Let G=(V, E) be a graph together with two distinguished nodes s and t, and suppose that to every node vV, a nonnegative integer f(v)≤degree(v) is assigned. Suppose, moreover, that each node v can cause at most f(v) of its incident edges to “fail” (these f(v) edges can be arbitrarily chosen). The Reliable Connectivity Problem is to test whether node s remains connected with t with a path of non-failed edges for all possible choices of the failed edges. We first show that the complement of the Reliable Connectivity Problem is NP-complete and that this remains true even if G is restricted to the class of directed and acyclic graphs. However, we show that the problem is in P for directed and acyclic graphs if we assume that the edges caused to fail by each node v are chosen only from the edges incoming to v. Concerning the parallel complexity of this version of the problem, it turns out that it is P-complete. Moreover, approximating the maximum d such that for any choice of failed edges there is a directed path of non-failed edges that starts from s and has length d turns out to be P-complete as well, for any given degree of relative accuracy of the approximation.
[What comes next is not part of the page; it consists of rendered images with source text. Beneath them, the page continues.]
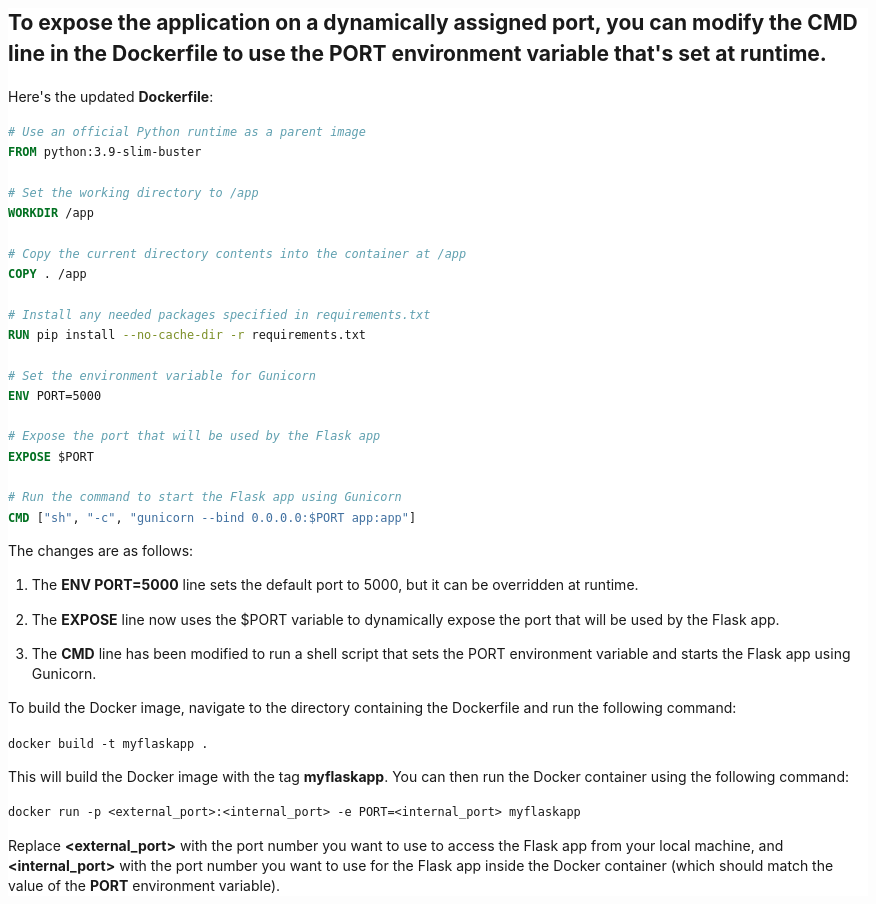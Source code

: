 ## To expose the application on a dynamically assigned port, you can modify the **CMD** line in the Dockerfile to use the **PORT** environment variable that's set at runtime.

Here's the updated **Dockerfile**:

```Dockerfile
# Use an official Python runtime as a parent image
FROM python:3.9-slim-buster

# Set the working directory to /app
WORKDIR /app

# Copy the current directory contents into the container at /app
COPY . /app

# Install any needed packages specified in requirements.txt
RUN pip install --no-cache-dir -r requirements.txt

# Set the environment variable for Gunicorn
ENV PORT=5000

# Expose the port that will be used by the Flask app
EXPOSE $PORT

# Run the command to start the Flask app using Gunicorn
CMD ["sh", "-c", "gunicorn --bind 0.0.0.0:$PORT app:app"]
```

The changes are as follows:

1. The **ENV PORT=5000** line sets the default port to 5000, but it can be overridden at runtime.

2. The **EXPOSE** line now uses the $PORT variable to dynamically expose the port that will be used by the Flask app.

3. The **CMD** line has been modified to run a shell script that sets the PORT environment variable and starts the Flask app using Gunicorn.

To build the Docker image, navigate to the directory containing the Dockerfile and run the following command:

```
docker build -t myflaskapp .
```

This will build the Docker image with the tag **myflaskapp**. You can then run the Docker container using the following command:

```
docker run -p <external_port>:<internal_port> -e PORT=<internal_port> myflaskapp
```

Replace **<external_port>** with the port number you want to use to access the Flask app from your local machine, and **<internal_port>** with the port number you want to use for the Flask app inside the Docker container (which should match the value of the **PORT** environment variable).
On the contrary, given that every node v will cause at least f(v) incoming edges to fail, the question whether there is a choice of failed edges such that s remains connected with t via non-failed edges turns out to be in NC, even for general graphs.

Keywords

Directed Path Directed Acyclic Graph Undirected Graph Incident Edge Failure Pattern 
These keywords were added by machine and not by the authors. This process is experimental and the keywords may be updated as the learning algorithm improves.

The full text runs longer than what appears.